**TASK DETAILS**
Your response should contain only the lines running from the top of the data below through the line with "of $\G$, where", both included. Pictures must be omitted.

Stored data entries

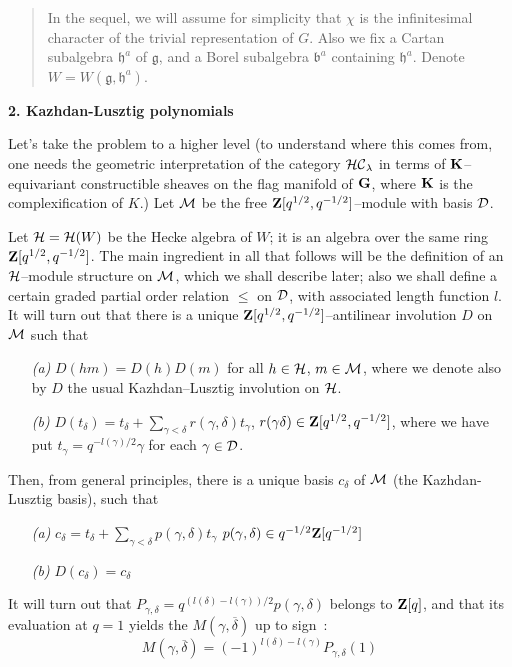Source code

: \documentclass[11 pt]{article}
\def\ds{\displaystyle}
\def\ov{\overline}
\def\b{{\mathfrak b}}
\def\D{{\cal D}}
\def\d{\delta}
\def\G{{\bf G}}
\def\g{\gamma}
\def\gf{{\mathfrak g}}
\def\HC{{\cal HC}}
\def\Hc{{\cal H}}
\def\hf{{\mathfrak h}}
\def\K{{\bf K}}
\def\l{\lambda}
\def\M{{\cal M}}
\def\Z{{\bf Z}}
\def\Zq{\Z[q^{1/2},q^{-1/2}]}
\begin{document}
\medskip

\begin{quote}\noindent
In the sequel, we will assume for simplicity that $\chi$ is the infinitesimal
character of the trivial representation of $G$. Also we fix a Cartan subalgebra
$\hf^a$ of $\gf$, and a Borel subalgebra $\b^a$ containing $\hf^a$. Denote
$W=W(\gf,\hf^a)$.
\end{quote}

\vfill\eject

\noindent\textbf{2. Kazhdan-Lusztig polynomials}

\medskip

Let's take the problem to a higher level (to understand where this comes from,
one needs the geometric interpretation of the category $\HC_\l$ in terms of
$\K$--equivariant constructible sheaves on the flag manifold of $\G$, where
$\K$ is the complexification of $K$.) Let $\M$ be the free $\Zq$--module with
basis $\D$.

Let $\Hc=\Hc(W)$ be the Hecke algebra of $W$; it is an algebra over the
same ring $\Zq$. The main ingredient in all that follows will be the
definition of an $\Hc$--module structure on $\M$, which we shall describe
later; also we shall define a certain graded partial order relation $\leq$ on
$\D$, with associated length function $l$. It will turn out that there is a
unique $\Zq$--antilinear involution $D$ on $\M$ such that

\begin{itemize}
\item[\it(a)]$D(hm)=D(h)D(m)$ for all $h\in\Hc$, $m\in\M$, where we denote
also by $D$ the usual Kazhdan--Lusztig involution on $\Hc$.
\item[\it(b)]$D(t_\d)=t_\d+\sum_{\g<\d}r(\g,\d)t_\g$, $r(\g\d)\in\Zq$, where
we have put $t_\g=q^{-l(\g)/2}\g$ for each $\g\in\D$.
\end{itemize}

Then, from general principles, there is a unique basis $c_\d$ of $\M$ (the
Kazhdan-Lusztig basis), such that

\begin{itemize}
\item[\it(a)]$\ds{c_\d=t_\d+\sum_{\g<\d}p(\g,\d)t_\g}$\hspace{.5cm}
$p(\g,\d)\in q^{-1/2}\Z[q^{-1/2}]$
\item[\it(b)]$D(c_\d)=c_\d$
\end{itemize}

It will turn out that $P_{\g,\d}=q^{(l(\d)-l(\g))/2}p(\g,\d)$ belongs to
$\Z[q]$, and that its evaluation at $q=1$ yields the $M(\g,\ov\d)$ up to sign~:
$$
M(\g,\ov\d)=(-1)^{l(\d)-l(\g)}P_{\g,\d}(1)
$$
\end{document}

**REPLY TO THE EXERCISE**
Source code

: \documentclass[11 pt]{article}
\def\ds{\displaystyle}
\def\ov{\overline}
\def\b{{\mathfrak b}}
\def\D{{\cal D}}
\def\d{\delta}
\def\G{{\bf G}}
\def\g{\gamma}
\def\gf{{\mathfrak g}}
\def\HC{{\cal HC}}
\def\Hc{{\cal H}}
\def\hf{{\mathfrak h}}
\def\K{{\bf K}}
\def\l{\lambda}
\def\M{{\cal M}}
\def\Z{{\bf Z}}
\def\Zq{\Z[q^{1/2},q^{-1/2}]}
\begin{document}
\medskip

\begin{quote}\noindent
In the sequel, we will assume for simplicity that $\chi$ is the infinitesimal
character of the trivial representation of $G$. Also we fix a Cartan subalgebra
$\hf^a$ of $\gf$, and a Borel subalgebra $\b^a$ containing $\hf^a$. Denote
$W=W(\gf,\hf^a)$.
\end{quote}

\vfill\eject

\noindent\textbf{2. Kazhdan-Lusztig polynomials}

\medskip

Let's take the problem to a higher level (to understand where this comes from,
one needs the geometric interpretation of the category $\HC_\l$ in terms of
$\K$--equivariant constructible sheaves on the flag manifold of $\G$, where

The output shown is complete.